EXERCISE INSTRUCTIONS:
Among the records below, find the lines with the word "application" and copy them.

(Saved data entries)
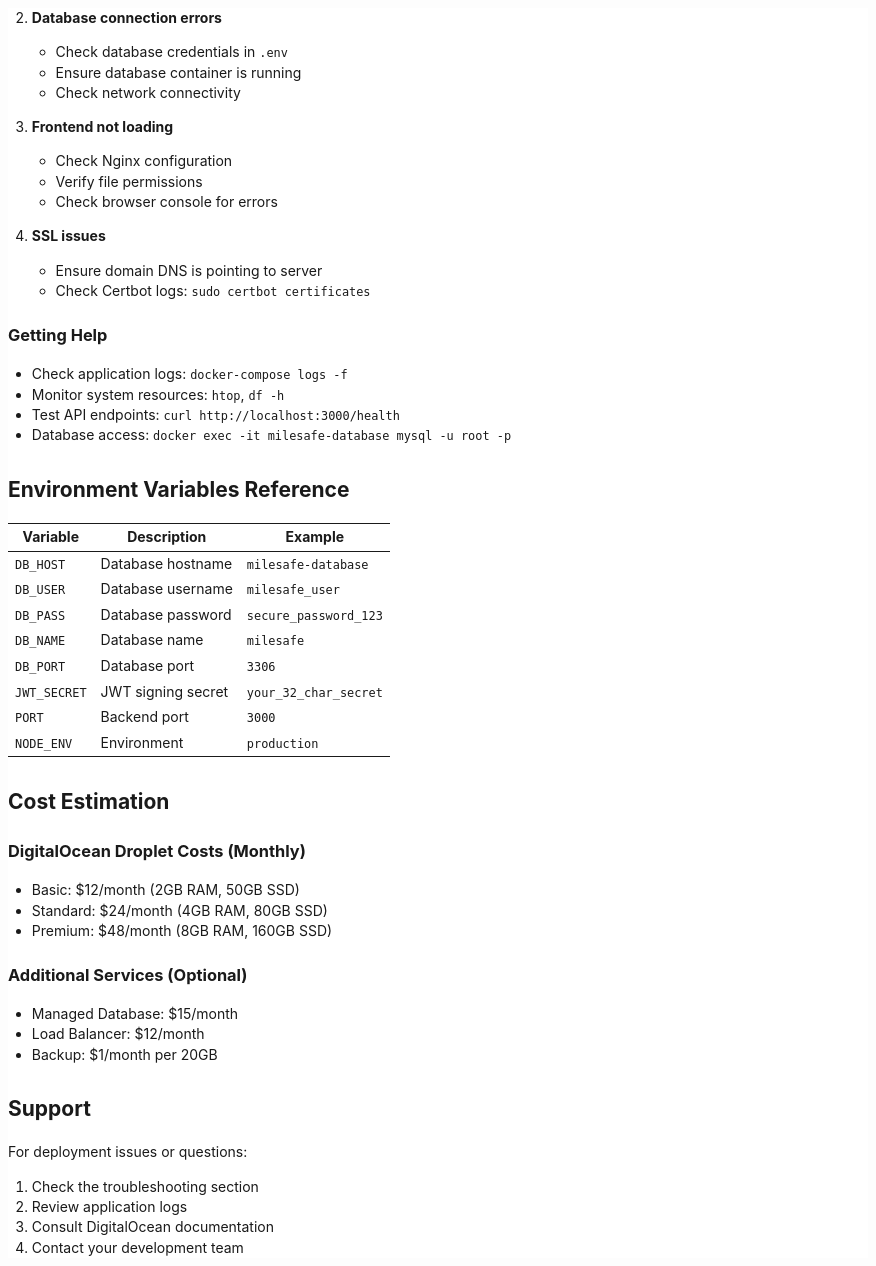 2. **Database connection errors**
   - Check database credentials in `.env`
   - Ensure database container is running
   - Check network connectivity

3. **Frontend not loading**
   - Check Nginx configuration
   - Verify file permissions
   - Check browser console for errors

4. **SSL issues**
   - Ensure domain DNS is pointing to server
   - Check Certbot logs: `sudo certbot certificates`

### Getting Help

- Check application logs: `docker-compose logs -f`
- Monitor system resources: `htop`, `df -h`
- Test API endpoints: `curl http://localhost:3000/health`
- Database access: `docker exec -it milesafe-database mysql -u root -p`

## Environment Variables Reference

| Variable | Description | Example |
|----------|-------------|---------|
| `DB_HOST` | Database hostname | `milesafe-database` |
| `DB_USER` | Database username | `milesafe_user` |
| `DB_PASS` | Database password | `secure_password_123` |
| `DB_NAME` | Database name | `milesafe` |
| `DB_PORT` | Database port | `3306` |
| `JWT_SECRET` | JWT signing secret | `your_32_char_secret` |
| `PORT` | Backend port | `3000` |
| `NODE_ENV` | Environment | `production` |

## Cost Estimation

### DigitalOcean Droplet Costs (Monthly)
- Basic: $12/month (2GB RAM, 50GB SSD)
- Standard: $24/month (4GB RAM, 80GB SSD)
- Premium: $48/month (8GB RAM, 160GB SSD)

### Additional Services (Optional)
- Managed Database: $15/month
- Load Balancer: $12/month
- Backup: $1/month per 20GB

## Support

For deployment issues or questions:
1. Check the troubleshooting section
2. Review application logs
3. Consult DigitalOcean documentation
4. Contact your development team
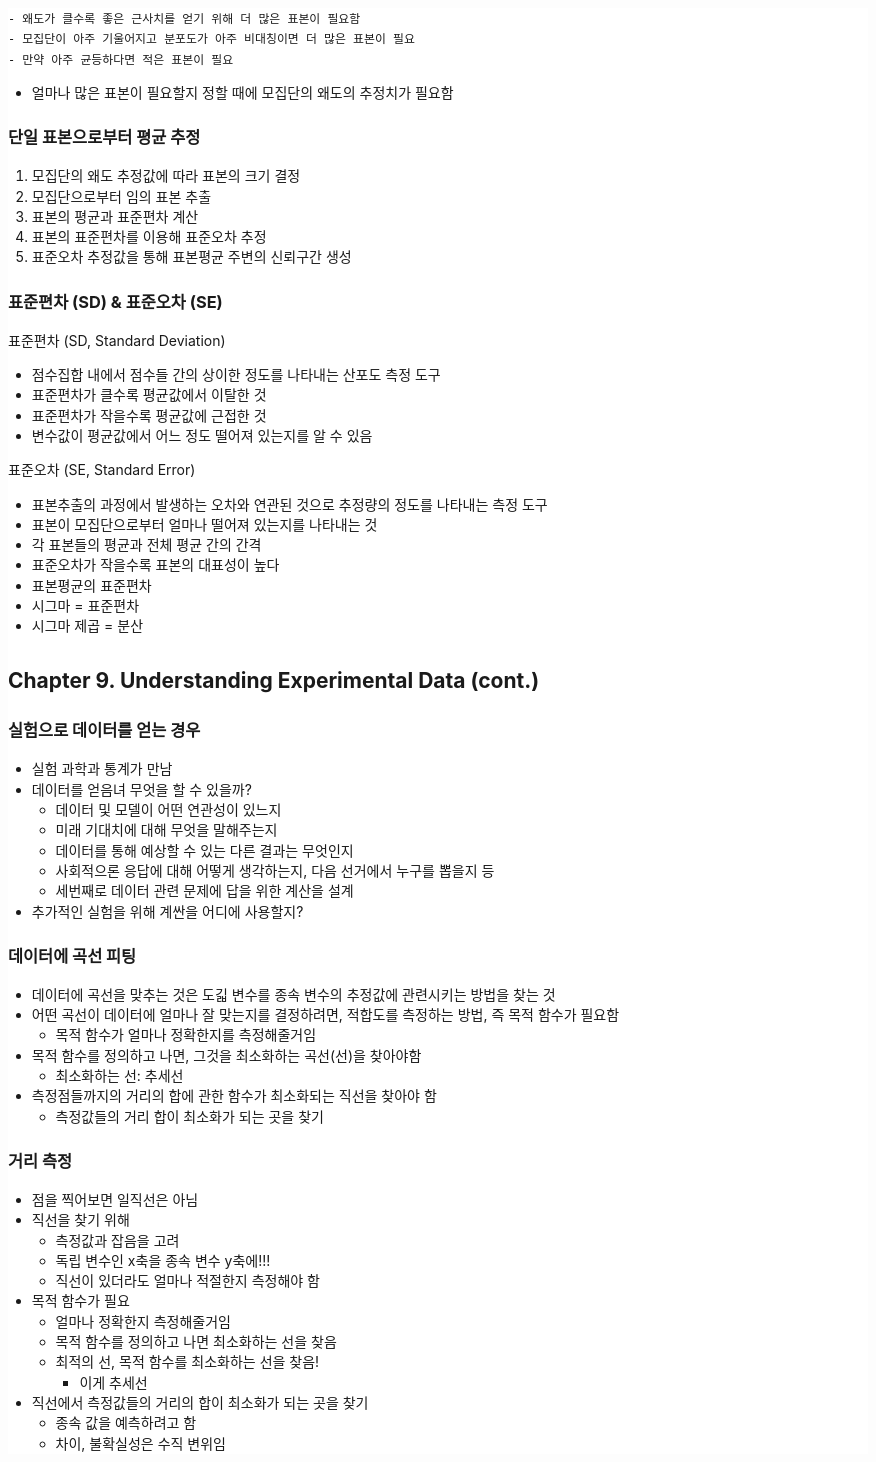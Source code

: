     - 왜도가 클수록 좋은 근사치를 얻기 위해 더 많은 표본이 필요함
    - 모집단이 아주 기울어지고 분포도가 아주 비대칭이면 더 많은 표본이 필요
    - 만약 아주 균등하다면 적은 표본이 필요
- 얼마나 많은 표본이 필요할지 정할 때에 모집단의 왜도의 추정치가 필요함

### 단일 표본으로부터 평균 추정
1) 모집단의 왜도 추정값에 따라 표본의 크기 결정
2) 모집단으로부터 임의 표본 추출
3) 표본의 평균과 표준편차 계산
4) 표본의 표준편차를 이용해 표준오차 추정
5) 표준오차 추정값을 통해 표본평균 주변의 신뢰구간 생성

### 표준편차 (SD) & 표준오차 (SE)
표준편차 (SD, Standard Deviation)
- 점수집합 내에서 점수들 간의 상이한 정도를 나타내는 산포도 측정 도구
- 표준편차가 클수록 평균값에서 이탈한 것
- 표준편차가 작을수록 평균값에 근접한 것
- 변수값이 평균값에서 어느 정도 떨어져 있는지를 알 수 있음  
  
표준오차 (SE, Standard Error)
- 표본추출의 과정에서 발생하는 오차와 연관된 것으로 추정량의 정도를 나타내는 측정 도구
- 표본이 모집단으로부터 얼마나 떨어져 있는지를 나타내는 것
- 각 표본들의 평균과 전체 평균 간의 간격
- 표준오차가 작을수록 표본의 대표성이 높다
- 표본평균의 표준편차
- 시그마 = 표준편차
- 시그마 제곱 = 분산

## Chapter 9. Understanding Experimental Data (cont.)
### 실험으로 데이터를 얻는 경우
- 실험 과학과 통계가 만남
- 데이터를 얻음녀 무엇을 할 수 있을까?
    - 데이터 및 모델이 어떤 연관성이 있느지
    - 미래 기대치에 대해 무엇을 말해주는지
    - 데이터를 통해 예상할 수 있는 다른 결과는 무엇인지
    - 사회적으론 응답에 대해 어떻게 생각하는지, 다음 선거에서 누구를 뽑을지 등
    - 세번째로 데이터 관련 문제에 답을 위한 계산을 설계
- 추가적인 실험을 위해 계싼을 어디에 사용할지?

### 데이터에 곡선 피팅
- 데이터에 곡선을 맞추는 것은 도긻 변수를 종속 변수의 추정값에 관련시키는 방법을 찾는 것
- 어떤 곡선이 데이터에 얼마나 잘 맞는지를 결정하려면, 적합도를 측정하는 방법, 즉 목적 함수가 필요함
    - 목적 함수가 얼마나 정확한지를 측정해줄거임
- 목적 함수를 정의하고 나면, 그것을 최소화하는 곡선(선)을 찾아야함
    - 최소화하는 선: 추세선
- 측정점들까지의 거리의 합에 관한 함수가 최소화되는 직선을 찾아야 함
    - 측정값들의 거리 합이 최소화가 되는 곳을 찾기  
### 거리 측정
- 점을 찍어보면 일직선은 아님
- 직선을 찾기 위해
    - 측정값과 잡음을 고려
    - 독립 변수인 x축을 종속 변수 y축에!!!
    - 직선이 있더라도 얼마나 적절한지 측정해야 함
- 목적 함수가 필요
    - 얼마나 정확한지 측정해줄거임
    - 목적 함수를 정의하고 나면 최소화하는 선을 찾음
    - 최적의 선, 목적 함수를 최소화하는 선을 찾음!
        - 이게 추세선
- 직선에서 측정값들의 거리의 합이 최소화가 되는 곳을 찾기
    - 종속 값을 예측하려고 함
    - 차이, 불확실성은 수직 변위임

OUTPUT:
- Check application logs: `docker-compose logs -f`
2. Review application logs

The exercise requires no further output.